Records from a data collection

BEGIN

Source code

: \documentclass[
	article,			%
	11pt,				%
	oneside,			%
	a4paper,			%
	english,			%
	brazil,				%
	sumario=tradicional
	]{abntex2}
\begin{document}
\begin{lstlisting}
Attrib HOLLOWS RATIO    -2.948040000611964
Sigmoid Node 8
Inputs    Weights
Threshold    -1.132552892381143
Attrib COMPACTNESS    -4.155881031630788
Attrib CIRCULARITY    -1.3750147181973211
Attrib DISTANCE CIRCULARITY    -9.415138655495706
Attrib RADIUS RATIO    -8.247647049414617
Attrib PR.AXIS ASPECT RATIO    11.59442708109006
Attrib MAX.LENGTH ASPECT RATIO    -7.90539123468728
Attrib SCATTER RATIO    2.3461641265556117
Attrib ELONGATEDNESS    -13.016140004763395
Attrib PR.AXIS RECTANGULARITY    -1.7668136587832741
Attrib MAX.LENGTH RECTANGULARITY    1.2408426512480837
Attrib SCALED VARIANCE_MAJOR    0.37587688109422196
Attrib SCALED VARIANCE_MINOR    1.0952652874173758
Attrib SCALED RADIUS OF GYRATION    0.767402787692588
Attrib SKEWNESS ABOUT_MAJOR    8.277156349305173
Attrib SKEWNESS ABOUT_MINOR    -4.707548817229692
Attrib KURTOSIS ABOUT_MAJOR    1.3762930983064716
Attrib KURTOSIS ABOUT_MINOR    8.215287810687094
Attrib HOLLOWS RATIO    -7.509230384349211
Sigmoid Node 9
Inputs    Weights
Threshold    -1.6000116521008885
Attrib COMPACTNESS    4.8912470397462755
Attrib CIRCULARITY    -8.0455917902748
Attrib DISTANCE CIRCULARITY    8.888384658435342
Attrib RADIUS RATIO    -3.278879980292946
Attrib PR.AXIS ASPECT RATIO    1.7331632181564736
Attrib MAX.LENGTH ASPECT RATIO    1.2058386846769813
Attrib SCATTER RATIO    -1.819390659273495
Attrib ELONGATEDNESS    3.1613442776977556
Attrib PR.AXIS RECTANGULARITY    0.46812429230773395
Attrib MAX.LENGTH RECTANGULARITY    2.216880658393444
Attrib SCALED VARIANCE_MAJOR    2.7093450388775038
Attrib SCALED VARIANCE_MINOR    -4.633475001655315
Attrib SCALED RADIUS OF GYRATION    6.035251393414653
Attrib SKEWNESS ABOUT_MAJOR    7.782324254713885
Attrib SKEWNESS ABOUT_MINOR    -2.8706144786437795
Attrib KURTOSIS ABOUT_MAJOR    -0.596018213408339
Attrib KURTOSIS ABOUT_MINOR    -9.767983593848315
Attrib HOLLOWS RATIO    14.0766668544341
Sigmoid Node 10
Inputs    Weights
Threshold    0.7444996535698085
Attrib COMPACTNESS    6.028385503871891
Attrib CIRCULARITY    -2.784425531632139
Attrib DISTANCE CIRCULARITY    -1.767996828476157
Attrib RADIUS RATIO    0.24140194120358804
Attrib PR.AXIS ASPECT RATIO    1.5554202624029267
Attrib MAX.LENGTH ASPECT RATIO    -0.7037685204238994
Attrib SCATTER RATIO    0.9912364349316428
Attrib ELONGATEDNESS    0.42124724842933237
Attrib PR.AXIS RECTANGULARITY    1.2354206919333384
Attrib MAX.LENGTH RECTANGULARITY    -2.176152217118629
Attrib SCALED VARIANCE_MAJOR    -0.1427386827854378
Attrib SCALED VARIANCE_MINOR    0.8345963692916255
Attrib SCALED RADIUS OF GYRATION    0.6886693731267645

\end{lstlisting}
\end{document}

END
BEGIN

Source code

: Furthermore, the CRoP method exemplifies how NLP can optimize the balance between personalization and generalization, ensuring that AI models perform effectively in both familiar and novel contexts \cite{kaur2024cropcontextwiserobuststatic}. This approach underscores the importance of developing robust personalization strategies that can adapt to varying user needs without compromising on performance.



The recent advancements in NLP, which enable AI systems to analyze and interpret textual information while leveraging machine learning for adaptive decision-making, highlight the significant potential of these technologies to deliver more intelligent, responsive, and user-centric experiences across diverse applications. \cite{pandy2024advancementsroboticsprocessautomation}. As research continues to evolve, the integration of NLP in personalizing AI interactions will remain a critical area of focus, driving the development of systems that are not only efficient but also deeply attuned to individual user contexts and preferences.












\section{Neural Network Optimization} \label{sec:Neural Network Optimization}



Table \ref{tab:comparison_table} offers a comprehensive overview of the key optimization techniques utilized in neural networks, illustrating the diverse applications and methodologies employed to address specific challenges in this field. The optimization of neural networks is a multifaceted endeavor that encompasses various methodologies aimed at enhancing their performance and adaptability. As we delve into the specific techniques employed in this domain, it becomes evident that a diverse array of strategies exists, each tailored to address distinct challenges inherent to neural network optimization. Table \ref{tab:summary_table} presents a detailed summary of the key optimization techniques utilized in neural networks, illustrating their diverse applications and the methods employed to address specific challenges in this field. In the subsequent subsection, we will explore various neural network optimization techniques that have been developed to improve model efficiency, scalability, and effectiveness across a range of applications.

END

Task to complete:
Filter the records for lines containing the word "SCALED" and copy each one.

Solution to the problem:
Attrib SCALED VARIANCE_MAJOR    0.37587688109422196
Attrib SCALED VARIANCE_MINOR    1.0952652874173758
Attrib SCALED RADIUS OF GYRATION    0.767402787692588
Attrib SCALED VARIANCE_MAJOR    2.7093450388775038
Attrib SCALED VARIANCE_MINOR    -4.633475001655315
Attrib SCALED RADIUS OF GYRATION    6.035251393414653
Attrib SCALED VARIANCE_MAJOR    -0.1427386827854378
Attrib SCALED VARIANCE_MINOR    0.8345963692916255
Attrib SCALED RADIUS OF GYRATION    0.6886693731267645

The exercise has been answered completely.